Wilkin asked if any other vendors had commented on the proposed ordinance, to which Stanforth said “no.”
“I like your system,” Wilkin said. “I don’t see a problem with it.”
Council president Tom Eichinger asked about the logistics of enforcing the ordinance. During the initial meeting on the legislation last July, city auditor Alex Butler said that the city doesn’t have a designated person to inspect the businesses or count their machines.
“It seemed like Alex, who administers the collection of this stuff, couldn’t really say how you’re able to identify the machines, let alone whether they’re A, B or C,” Eichinger said. “So my question is, how do we do that, if we’re going to split the fees?
Stanforth said the vendors have to file paperwork for the city “for each machine.” Maurer, Eichinger and Wilkin each questioned whether the city could cross-check documentation through the Ohio Casino Control Commission.
“All I’m saying is if we rely on the vendors to fill those out, you don’t know whether you’re getting it all,” Eichinger said.
Stanforth agreed that there’s “been no accountability” and again brought up a topic that had been broached in July — that with an increase in fees collected, the city could pay someone to visit the businesses and check the machines once a year.
“Could you do that legally, though?” Brown asked.
Stanforth said that with current state licensing regulations, “when you walk into their business, they have to be able to provide that information to you.”
After several minutes of discussing verifying machines, Stanforth pointed out that it “has nothing to do with the ordinance, unless we want to put that in” the language of the legislation.
She also brought up that in her conversations with Adkins since the March 17 meeting, they have also discussed that the ordinance may need to be updated once online gambling becomes legal in Ohio. Stanforth said she thought they should “just hold off” on changing all the language because it’ll likely be “changed again in a year or two.”
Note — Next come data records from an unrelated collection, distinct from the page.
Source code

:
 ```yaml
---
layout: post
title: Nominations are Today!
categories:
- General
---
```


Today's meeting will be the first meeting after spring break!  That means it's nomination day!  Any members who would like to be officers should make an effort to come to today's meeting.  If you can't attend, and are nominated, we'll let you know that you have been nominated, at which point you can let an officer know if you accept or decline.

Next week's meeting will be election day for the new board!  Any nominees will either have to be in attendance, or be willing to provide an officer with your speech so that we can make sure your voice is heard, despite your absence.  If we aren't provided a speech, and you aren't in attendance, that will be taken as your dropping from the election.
“I don’t think this necessarily needs to be in the ordinance, but I do think that whoever’s responsible for collection of those fees, which I guess is Alex — the auditor — then they’ve got to be clued in to come up with a method to get that information correct,” Eichinger said. “That can be done separately, if an ordinance gets passed, but it needs to be a step that the city follows to straighten that out and create a process for that to happen.
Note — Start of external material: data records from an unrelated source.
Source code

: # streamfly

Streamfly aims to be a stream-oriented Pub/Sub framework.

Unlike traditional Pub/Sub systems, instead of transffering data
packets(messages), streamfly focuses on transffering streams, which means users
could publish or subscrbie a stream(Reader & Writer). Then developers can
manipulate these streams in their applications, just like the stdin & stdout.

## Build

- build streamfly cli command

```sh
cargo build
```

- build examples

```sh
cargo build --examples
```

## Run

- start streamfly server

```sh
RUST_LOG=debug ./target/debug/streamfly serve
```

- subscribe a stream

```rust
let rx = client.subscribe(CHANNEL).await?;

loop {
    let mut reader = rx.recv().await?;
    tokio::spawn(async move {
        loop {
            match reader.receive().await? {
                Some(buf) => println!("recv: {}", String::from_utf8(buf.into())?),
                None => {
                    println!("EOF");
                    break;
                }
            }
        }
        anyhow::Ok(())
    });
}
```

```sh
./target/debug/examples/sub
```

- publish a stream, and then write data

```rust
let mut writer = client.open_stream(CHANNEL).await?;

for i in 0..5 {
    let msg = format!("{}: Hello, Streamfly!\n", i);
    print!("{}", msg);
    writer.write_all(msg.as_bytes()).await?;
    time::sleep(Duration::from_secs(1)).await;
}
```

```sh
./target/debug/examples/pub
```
“The more I hear about some of the things we’ve got on the books, that aren’t well-established or well-managed — ‘it’s too much trouble,’ or ‘it costs too much,’ quote, unquote, or ‘it’s never been done before’ — and we got a ton of stuff out there that falls into those categories. And we don’t have time to clean it all up, but when we have a few that show up, we need to nail them and try to get them straightened out.”
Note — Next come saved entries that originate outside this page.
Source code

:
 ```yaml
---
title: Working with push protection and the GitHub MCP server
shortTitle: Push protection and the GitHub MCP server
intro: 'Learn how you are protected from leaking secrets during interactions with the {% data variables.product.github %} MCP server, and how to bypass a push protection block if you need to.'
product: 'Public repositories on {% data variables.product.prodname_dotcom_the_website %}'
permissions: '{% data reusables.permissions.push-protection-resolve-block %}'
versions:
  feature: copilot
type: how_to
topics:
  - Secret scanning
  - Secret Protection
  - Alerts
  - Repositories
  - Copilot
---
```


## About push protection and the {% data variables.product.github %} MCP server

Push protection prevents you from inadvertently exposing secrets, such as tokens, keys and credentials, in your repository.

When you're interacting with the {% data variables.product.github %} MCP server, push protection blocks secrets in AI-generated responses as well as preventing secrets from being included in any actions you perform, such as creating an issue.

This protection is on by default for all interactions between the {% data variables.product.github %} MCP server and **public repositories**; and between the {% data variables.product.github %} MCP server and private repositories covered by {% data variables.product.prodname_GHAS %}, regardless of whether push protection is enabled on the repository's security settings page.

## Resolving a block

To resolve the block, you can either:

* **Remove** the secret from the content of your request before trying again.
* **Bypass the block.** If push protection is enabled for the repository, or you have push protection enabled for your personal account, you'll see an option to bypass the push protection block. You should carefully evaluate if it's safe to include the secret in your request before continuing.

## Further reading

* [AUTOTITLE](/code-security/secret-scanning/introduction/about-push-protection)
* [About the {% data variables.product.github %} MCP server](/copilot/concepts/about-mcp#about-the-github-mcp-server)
Before taking action on the proposed revision, Stanforth asked Brown for his opinion.
“My question to you, Jason, is you were opposed to this as being ‘he’s already paying fees’ and all this,” Stanforth said. “If [Adkins] is agreeable to this — and he said he is, because we’re not changing his fees — are you on board with this? Are you still against it?”
“If [Adkins] is good with it, then there’s no reason for me to be against it,” Brown said.
At the March 17 meeting, Brown likened the fees to “the equivalent of charging a restaurant fee per table that they have, a car dealer a fee per vehicle they have on the lot, a bank a fee per teller window, etc.” Stanforth referenced that argument.
“This has nothing to do with the taxes,” she said. “This is a fee, an application fee or a license fee. This is not based on how much money he makes. This is just a flat, across-the-board fee.”
“It could still be considered a tax, but it doesn’t matter to me,” Brown said. “If [Adkins] doesn’t mind it, I’ve got no dog in the fight.”
Maurer moved to make the amendment to the current proposed ordinance, which passed by a 3-0 vote.
Stanforth said she’d speak to law director Randalyn Worley to have the current ordinance amended. According to Eichinger, the legislation will return to council’s agenda for a second reading April 14.